Dés 2001, ALKERMES et ELI LILLY, la grande entreprise pharmaceutique internationale, ont signé un accord pour développer, élaborer et commercialiser l’insuline inhalée, traitement potentiel pour le diabète, en utilisant la technologie AIR. La recherche et le développement de ce produit avait franchi, avec grands succès, toutes les étapes d’investigations (phase I, phase II et phase III) et d’essais cliniques. En 2009, alors que ELLI LILLY allait soumettre le nouveau médicament (insuline-AIR) à l’agence Américaine "Food and Drug Administration (FDA)" pour son approbation et sa commercialisation sur le marché, le géant pharmaceutique a informé ALKERMES qu’il abandonne le programme de l’insuline-AIR suite à l’analyse et à l’évaluation de la projection d’absence de rentabilité. Il était donc clair qu’ELLY LILLY avait estimé que la commercialisation de l’insuline inhalée n’allait pas remporter des gros bénéfices.

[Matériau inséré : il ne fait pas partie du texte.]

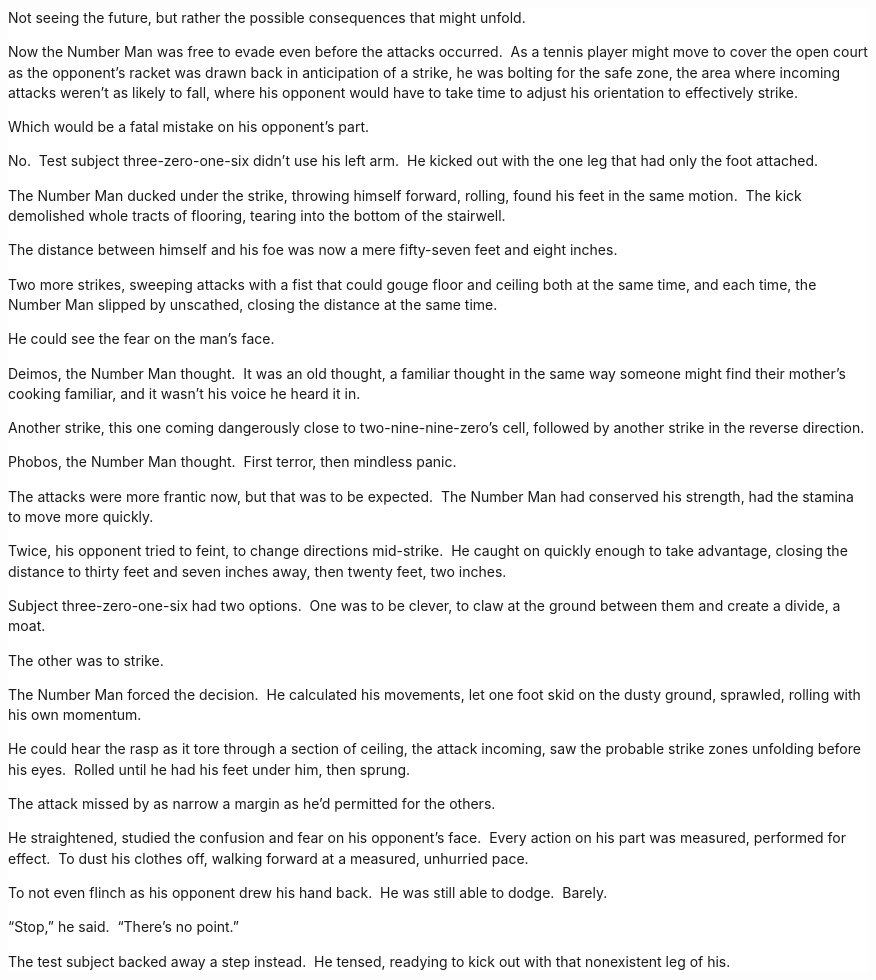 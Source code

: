 Not seeing the future, but rather the possible consequences that might unfold.

Now the Number Man was free to evade even before the attacks occurred.  As a tennis player might move to cover the open court as the opponent’s racket was drawn back in anticipation of a strike, he was bolting for the safe zone, the area where incoming attacks weren’t as likely to fall, where his opponent would have to take time to adjust his orientation to effectively strike.

Which would be a fatal mistake on his opponent’s part.

No.  Test subject three-zero-one-six didn’t use his left arm.  He kicked out with the one leg that had only the foot attached.

The Number Man ducked under the strike, throwing himself forward, rolling, found his feet in the same motion.  The kick demolished whole tracts of flooring, tearing into the bottom of the stairwell.

The distance between himself and his foe was now a mere fifty-seven feet and eight inches.

Two more strikes, sweeping attacks with a fist that could gouge floor and ceiling both at the same time, and each time, the Number Man slipped by unscathed, closing the distance at the same time.

He could see the fear on the man’s face.

Deimos, the Number Man thought.  It was an old thought, a familiar thought in the same way someone might find their mother’s cooking familiar, and it wasn’t his voice he heard it in.

Another strike, this one coming dangerously close to two-nine-nine-zero’s cell, followed by another strike in the reverse direction.

Phobos, the Number Man thought.  First terror, then mindless panic.

The attacks were more frantic now, but that was to be expected.  The Number Man had conserved his strength, had the stamina to move more quickly.

Twice, his opponent tried to feint, to change directions mid-strike.  He caught on quickly enough to take advantage, closing the distance to thirty feet and seven inches away, then twenty feet, two inches.

Subject three-zero-one-six had two options.  One was to be clever, to claw at the ground between them and create a divide, a moat.

The other was to strike.

The Number Man forced the decision.  He calculated his movements, let one foot skid on the dusty ground, sprawled, rolling with his own momentum.

He could hear the rasp as it tore through a section of ceiling, the attack incoming, saw the probable strike zones unfolding before his eyes.  Rolled until he had his feet under him, then sprung.

The attack missed by as narrow a margin as he’d permitted for the others.

He straightened, studied the confusion and fear on his opponent’s face.  Every action on his part was measured, performed for effect.  To dust his clothes off, walking forward at a measured, unhurried pace.

To not even flinch as his opponent drew his hand back.  He was still able to dodge.  Barely.

“Stop,” he said.  “There’s no point.”

The test subject backed away a step instead.  He tensed, readying to kick out with that nonexistent leg of his.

Pour compléter la triste histoire de l’insuline inhalée, je me dois d’évoquer qu’un autre géant pharmaceutique, PFIZER, avait été le premier à mettre sur le marché, en 2006, une forme d’insuline inhalée "Exubera", basée sur la technologie d’une petite start-up compagnie, NEKTAR THERAPEUTICS ; mais PFIZER avait préalablement acquis le droit de développement et de commercialisation de cette forme d’insuline inhalée de chez SANOFI pour près d’un milliard et demi de dollars. Un an après, en 2007, PFIZER a arrêté la production et la commercialisation d’Exubera qui ne se vendait pas bien. Il semblerait que les médecins étaient très réticents à prescrire Exubera, car ils estimaient que ce produit (accompagné de son inhalateur) était trop cher pour les diabétiques. Par conséquent, l’insuline inhalée n’était pas suffisamment rentable et le produit ne répondait pas aux attentes financières des groupes pharmaceutiques.

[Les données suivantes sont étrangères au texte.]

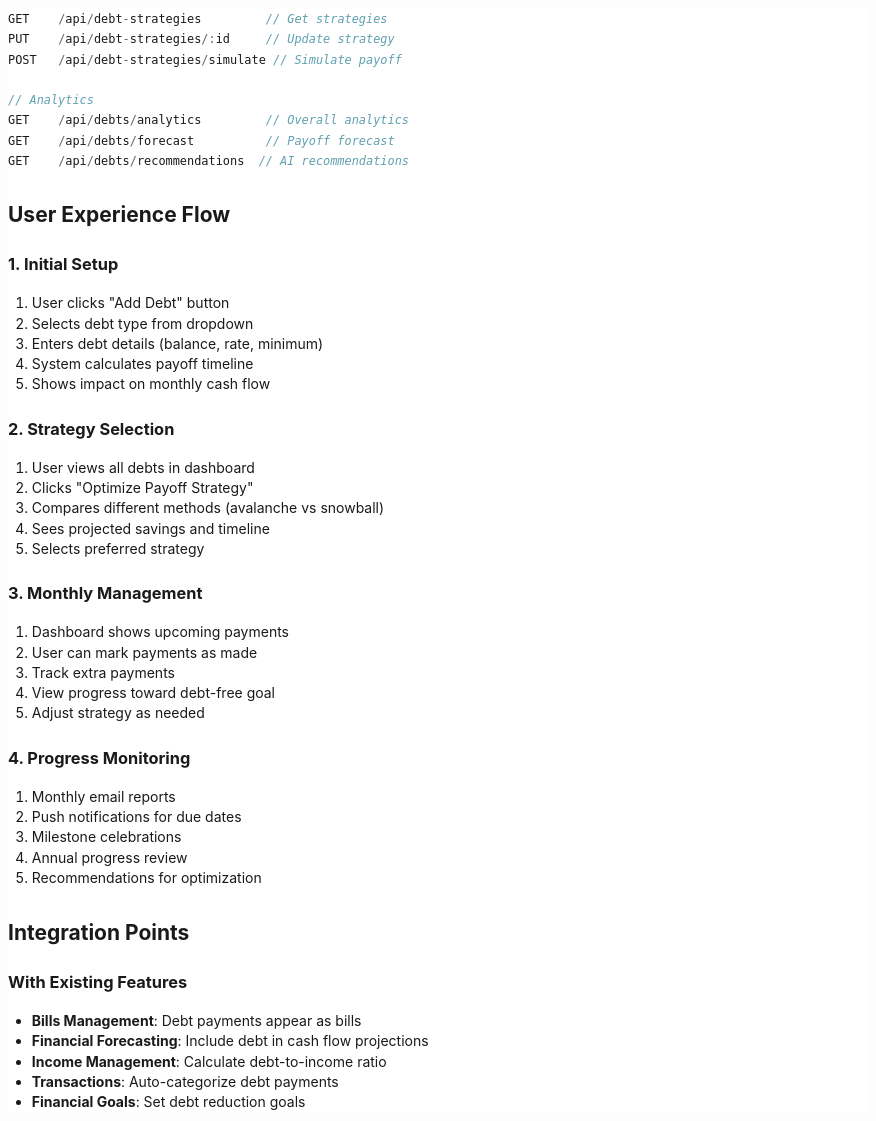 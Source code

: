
 ```typescript
GET    /api/debt-strategies         // Get strategies
PUT    /api/debt-strategies/:id     // Update strategy
POST   /api/debt-strategies/simulate // Simulate payoff

// Analytics
GET    /api/debts/analytics         // Overall analytics
GET    /api/debts/forecast          // Payoff forecast
GET    /api/debts/recommendations  // AI recommendations
```

## User Experience Flow

### 1. Initial Setup
1. User clicks "Add Debt" button
2. Selects debt type from dropdown
3. Enters debt details (balance, rate, minimum)
4. System calculates payoff timeline
5. Shows impact on monthly cash flow

### 2. Strategy Selection
1. User views all debts in dashboard
2. Clicks "Optimize Payoff Strategy"
3. Compares different methods (avalanche vs snowball)
4. Sees projected savings and timeline
5. Selects preferred strategy

### 3. Monthly Management
1. Dashboard shows upcoming payments
2. User can mark payments as made
3. Track extra payments
4. View progress toward debt-free goal
5. Adjust strategy as needed

### 4. Progress Monitoring
1. Monthly email reports
2. Push notifications for due dates
3. Milestone celebrations
4. Annual progress review
5. Recommendations for optimization

## Integration Points

### With Existing Features
- **Bills Management**: Debt payments appear as bills
- **Financial Forecasting**: Include debt in cash flow projections
- **Income Management**: Calculate debt-to-income ratio
- **Transactions**: Auto-categorize debt payments
- **Financial Goals**: Set debt reduction goals
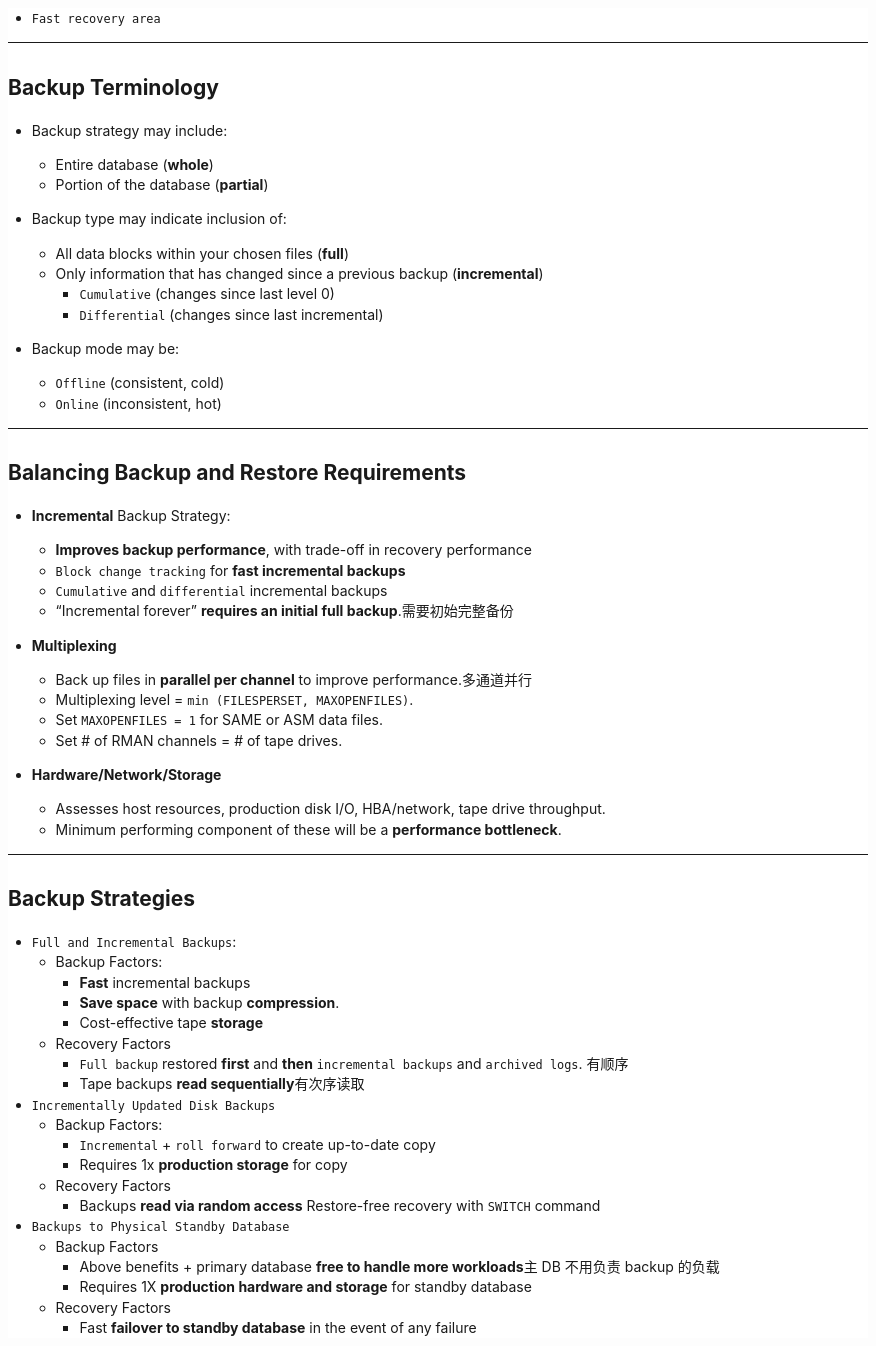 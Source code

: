 - `Fast recovery area`

---

## Backup Terminology

- Backup strategy may include:

  - Entire database (**whole**)
  - Portion of the database (**partial**)

- Backup type may indicate inclusion of:
  - All data blocks within your chosen files (**full**)
  - Only information that has changed since a previous backup (**incremental**)
    - `Cumulative` (changes since last level 0)
    - `Differential` (changes since last incremental)
- Backup mode may be:
  - `Offline` (consistent, cold)
  - `Online` (inconsistent, hot)

---

## Balancing Backup and Restore Requirements

- **Incremental** Backup Strategy:

  - **Improves backup performance**, with trade-off in recovery performance
  - `Block change tracking` for **fast incremental backups**
  - `Cumulative` and `differential` incremental backups
  - “Incremental forever” **requires an initial full backup**.需要初始完整备份

- **Multiplexing**

  - Back up files in **parallel per channel** to improve performance.多通道并行
  - Multiplexing level = `min (FILESPERSET, MAXOPENFILES)`.
  - Set `MAXOPENFILES = 1` for SAME or ASM data files.
  - Set # of RMAN channels = # of tape drives.

- **Hardware/Network/Storage**
  - Assesses host resources, production disk I/O, HBA/network, tape drive throughput.
  - Minimum performing component of these will be a **performance bottleneck**.

---

## Backup Strategies

- `Full and Incremental Backups`:
  - Backup Factors:
    - **Fast** incremental backups
    - **Save space** with backup **compression**.
    - Cost-effective tape **storage**
  - Recovery Factors
    - `Full backup` restored **first** and **then** `incremental backups` and `archived logs`. 有顺序
    - Tape backups **read sequentially**有次序读取
- `Incrementally Updated Disk Backups`
  - Backup Factors:
    - `Incremental` + `roll forward` to create up-to-date copy
    - Requires 1x **production storage** for copy
  - Recovery Factors
    - Backups **read via random access** Restore-free recovery with `SWITCH` command
- `Backups to Physical Standby Database`
  - Backup Factors
    - Above benefits + primary database **free to handle more workloads**主 DB 不用负责 backup 的负载
    - Requires 1X **production hardware and storage** for standby database
  - Recovery Factors
    - Fast **failover to standby database** in the event of any failure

Il faudrait, cependant, remarquer que l’inhalateur de PFIZER était alors de grande taille, trop encombrante pour le malade, alors que celui d’ALKERMES-AIR était de très petite taille (10 cm de longueur sur 1cm de diamètre) pouvant s’insérer facilement dans une pochette de chemise (ressemblant à un stylo-marqueur). En outre, il avait été rapporté qu’au cours des essais cliniques réalisés avec Exubera, 6 patients sur les 5000 diabétiques ayant participés à ces essais ont développé un cancer du poumon. Ces six cas sont à comparer à un seul dans un groupe témoin de même taille ayant été traité avec l’insuline injectée. PFIZER a aussi précisé que les 6 patients ayant développé un cancer du poumon étaient d’anciens fumeurs.
Quel Dommage!
Il est donc regrettable qu’après avoir dépensé tant d’argent et d’effort dans ces recherches de développements technologiques biomédicales, les diabétiques (surtout ceux qui souffrent d’autres handicaps tels que les malvoyants ou aveugles, et bien d’autres) avaient été sacrifiés au bénéfice de la rentabilité à cours terme.
Abdellaziz Ben-Jebria
Ancien Chercheur Scientifique à l’INSERM
Puis Professeur de Recherche à Penn State University
Références
1. Edwards D.A., A. Ben-Jebria, R. Langer. Recent advances in pulmonary drug delivery using large, porous inhaled particles. J. Appl. Physiol. 84: 379-385 (1998)
2. Edwards D.A., J. Hanes, G. Caponetti, J. Hrkach, A. Ben-Jebria, M.L. Eskew, J. Mintzes, D. Deaver, N. Lotan, R. Langer. Large porous particles for pulmonary drug delivery. Science 276: 1868-1871 (1997)
3. Ben-Jebria A., M.L. Eskew, D.A. Edwards. Inhalation system for pulmonary aerosol drug delivery in rodents using large porous particles. Aerosol Sci. Technol. 32: 421-433 (2000).
4. Edwards D.A., G. Caponetti, J Hrkach, N. Lotan, J. Hanes, A. Ben-Jebria, R. Langer. Aerodynamically Light Particles for Pulmonary Drug Delivery. U.S. Patent No. 5,874,064 (Granted February 23, 1999).